(Exercise aim): Every line below between the line holding "text that has" and the line holding "name to the", inclusive, should be repeated exactly, and all other lines omitted.

(Dataset):

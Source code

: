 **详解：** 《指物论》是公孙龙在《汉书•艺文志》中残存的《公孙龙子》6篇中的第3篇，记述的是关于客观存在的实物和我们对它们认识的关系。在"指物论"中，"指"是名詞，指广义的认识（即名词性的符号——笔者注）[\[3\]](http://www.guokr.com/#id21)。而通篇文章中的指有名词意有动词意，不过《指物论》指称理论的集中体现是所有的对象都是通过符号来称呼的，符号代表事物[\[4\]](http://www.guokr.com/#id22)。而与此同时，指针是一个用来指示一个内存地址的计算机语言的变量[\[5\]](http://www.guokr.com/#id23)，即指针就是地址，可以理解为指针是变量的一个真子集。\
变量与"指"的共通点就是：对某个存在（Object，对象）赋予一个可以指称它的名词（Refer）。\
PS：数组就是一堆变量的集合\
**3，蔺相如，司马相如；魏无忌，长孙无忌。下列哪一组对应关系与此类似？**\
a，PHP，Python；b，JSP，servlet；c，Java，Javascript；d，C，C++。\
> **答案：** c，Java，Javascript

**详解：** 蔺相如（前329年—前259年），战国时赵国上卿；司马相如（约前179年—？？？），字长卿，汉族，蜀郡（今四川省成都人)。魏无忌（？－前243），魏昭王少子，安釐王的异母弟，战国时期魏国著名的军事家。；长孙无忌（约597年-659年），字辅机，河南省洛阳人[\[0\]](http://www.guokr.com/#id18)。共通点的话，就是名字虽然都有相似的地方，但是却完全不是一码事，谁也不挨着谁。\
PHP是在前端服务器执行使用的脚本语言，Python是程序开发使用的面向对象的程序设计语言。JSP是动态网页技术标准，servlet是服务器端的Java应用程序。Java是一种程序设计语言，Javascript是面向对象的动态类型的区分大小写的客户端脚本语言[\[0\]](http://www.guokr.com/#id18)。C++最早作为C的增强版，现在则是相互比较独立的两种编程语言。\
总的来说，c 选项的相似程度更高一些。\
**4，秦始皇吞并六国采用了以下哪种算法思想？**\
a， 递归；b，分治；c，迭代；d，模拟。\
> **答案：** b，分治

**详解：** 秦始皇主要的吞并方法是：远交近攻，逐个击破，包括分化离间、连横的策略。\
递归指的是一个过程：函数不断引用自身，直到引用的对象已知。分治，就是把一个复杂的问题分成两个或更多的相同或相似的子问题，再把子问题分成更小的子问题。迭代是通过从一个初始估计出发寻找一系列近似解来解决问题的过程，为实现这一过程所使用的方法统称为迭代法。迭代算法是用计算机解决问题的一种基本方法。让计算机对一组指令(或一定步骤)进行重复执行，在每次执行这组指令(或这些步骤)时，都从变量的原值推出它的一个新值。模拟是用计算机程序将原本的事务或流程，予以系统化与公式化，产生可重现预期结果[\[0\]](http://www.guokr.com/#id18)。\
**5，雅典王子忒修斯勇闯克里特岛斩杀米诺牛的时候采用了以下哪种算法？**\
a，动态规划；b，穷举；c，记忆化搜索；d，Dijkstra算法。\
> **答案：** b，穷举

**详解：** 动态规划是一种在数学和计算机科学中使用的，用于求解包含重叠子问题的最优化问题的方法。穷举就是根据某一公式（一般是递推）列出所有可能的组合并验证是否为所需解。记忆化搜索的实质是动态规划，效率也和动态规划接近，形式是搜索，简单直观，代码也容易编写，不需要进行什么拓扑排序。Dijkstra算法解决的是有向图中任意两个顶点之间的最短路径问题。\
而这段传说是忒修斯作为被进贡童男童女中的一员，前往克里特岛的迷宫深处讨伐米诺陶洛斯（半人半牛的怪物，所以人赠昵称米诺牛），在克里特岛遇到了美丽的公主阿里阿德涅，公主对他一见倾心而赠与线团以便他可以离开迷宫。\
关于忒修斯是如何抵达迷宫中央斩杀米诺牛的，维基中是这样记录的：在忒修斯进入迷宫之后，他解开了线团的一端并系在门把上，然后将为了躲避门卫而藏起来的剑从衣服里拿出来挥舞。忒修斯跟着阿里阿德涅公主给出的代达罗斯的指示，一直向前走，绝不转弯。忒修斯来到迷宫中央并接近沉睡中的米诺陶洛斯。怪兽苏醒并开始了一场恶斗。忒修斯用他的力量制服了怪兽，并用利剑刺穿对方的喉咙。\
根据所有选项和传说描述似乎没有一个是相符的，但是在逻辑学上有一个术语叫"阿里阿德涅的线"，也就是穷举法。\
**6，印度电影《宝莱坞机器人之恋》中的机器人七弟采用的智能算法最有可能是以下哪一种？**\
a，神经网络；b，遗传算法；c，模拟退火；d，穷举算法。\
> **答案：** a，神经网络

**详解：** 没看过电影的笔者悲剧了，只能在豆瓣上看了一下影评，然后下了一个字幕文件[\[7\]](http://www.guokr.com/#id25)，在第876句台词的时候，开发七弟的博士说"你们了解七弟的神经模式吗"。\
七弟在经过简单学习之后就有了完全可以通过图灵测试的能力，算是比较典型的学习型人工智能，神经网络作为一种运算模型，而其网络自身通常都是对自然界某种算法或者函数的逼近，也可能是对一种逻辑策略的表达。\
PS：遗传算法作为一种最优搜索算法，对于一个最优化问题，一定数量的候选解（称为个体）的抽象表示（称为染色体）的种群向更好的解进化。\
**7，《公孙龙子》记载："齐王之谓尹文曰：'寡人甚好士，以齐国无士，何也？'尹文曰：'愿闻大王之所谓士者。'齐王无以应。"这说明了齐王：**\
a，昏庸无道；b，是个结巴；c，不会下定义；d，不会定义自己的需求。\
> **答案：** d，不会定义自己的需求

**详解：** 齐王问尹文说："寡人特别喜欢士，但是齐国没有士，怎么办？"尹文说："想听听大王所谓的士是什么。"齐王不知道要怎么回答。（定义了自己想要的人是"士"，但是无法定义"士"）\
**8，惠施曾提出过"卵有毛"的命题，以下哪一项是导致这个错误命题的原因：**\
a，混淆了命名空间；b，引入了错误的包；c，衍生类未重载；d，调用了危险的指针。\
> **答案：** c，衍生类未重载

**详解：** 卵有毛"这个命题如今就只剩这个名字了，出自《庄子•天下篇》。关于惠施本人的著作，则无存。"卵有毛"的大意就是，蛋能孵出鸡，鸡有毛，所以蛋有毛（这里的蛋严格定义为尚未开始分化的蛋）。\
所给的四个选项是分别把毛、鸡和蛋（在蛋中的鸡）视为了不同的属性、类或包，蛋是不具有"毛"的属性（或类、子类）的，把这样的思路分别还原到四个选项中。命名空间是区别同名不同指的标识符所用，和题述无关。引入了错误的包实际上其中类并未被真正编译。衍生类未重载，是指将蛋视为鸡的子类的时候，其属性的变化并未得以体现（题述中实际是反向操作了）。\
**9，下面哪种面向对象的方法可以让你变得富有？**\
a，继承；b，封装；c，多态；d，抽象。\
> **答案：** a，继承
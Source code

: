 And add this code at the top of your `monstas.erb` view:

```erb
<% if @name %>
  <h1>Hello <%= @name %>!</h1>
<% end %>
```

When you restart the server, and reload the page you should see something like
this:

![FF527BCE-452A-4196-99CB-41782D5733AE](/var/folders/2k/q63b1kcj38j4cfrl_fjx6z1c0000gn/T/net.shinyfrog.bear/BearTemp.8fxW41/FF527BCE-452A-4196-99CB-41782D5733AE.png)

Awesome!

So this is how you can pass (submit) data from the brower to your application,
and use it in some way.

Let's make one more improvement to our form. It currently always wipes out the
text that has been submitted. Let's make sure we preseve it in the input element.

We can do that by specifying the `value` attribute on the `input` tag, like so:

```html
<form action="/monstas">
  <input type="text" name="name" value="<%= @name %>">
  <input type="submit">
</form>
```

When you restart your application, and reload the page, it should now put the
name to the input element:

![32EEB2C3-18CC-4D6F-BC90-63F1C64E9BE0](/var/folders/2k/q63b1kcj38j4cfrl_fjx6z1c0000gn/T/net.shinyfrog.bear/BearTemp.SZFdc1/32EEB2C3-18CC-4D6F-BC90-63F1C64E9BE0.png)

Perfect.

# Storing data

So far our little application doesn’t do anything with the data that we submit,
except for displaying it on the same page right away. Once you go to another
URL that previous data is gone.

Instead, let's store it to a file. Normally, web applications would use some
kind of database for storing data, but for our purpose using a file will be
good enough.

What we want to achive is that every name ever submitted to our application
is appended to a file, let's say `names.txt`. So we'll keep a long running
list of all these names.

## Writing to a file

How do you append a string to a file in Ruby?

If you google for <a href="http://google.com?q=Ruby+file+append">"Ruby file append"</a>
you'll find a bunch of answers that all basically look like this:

(Final answer):
text that has been submitted. Let's make sure we preseve it in the input element.

We can do that by specifying the `value` attribute on the `input` tag, like so:

```html
<form action="/monstas">
  <input type="text" name="name" value="<%= @name %>">
  <input type="submit">
</form>
```

When you restart your application, and reload the page, it should now put the
name to the input element:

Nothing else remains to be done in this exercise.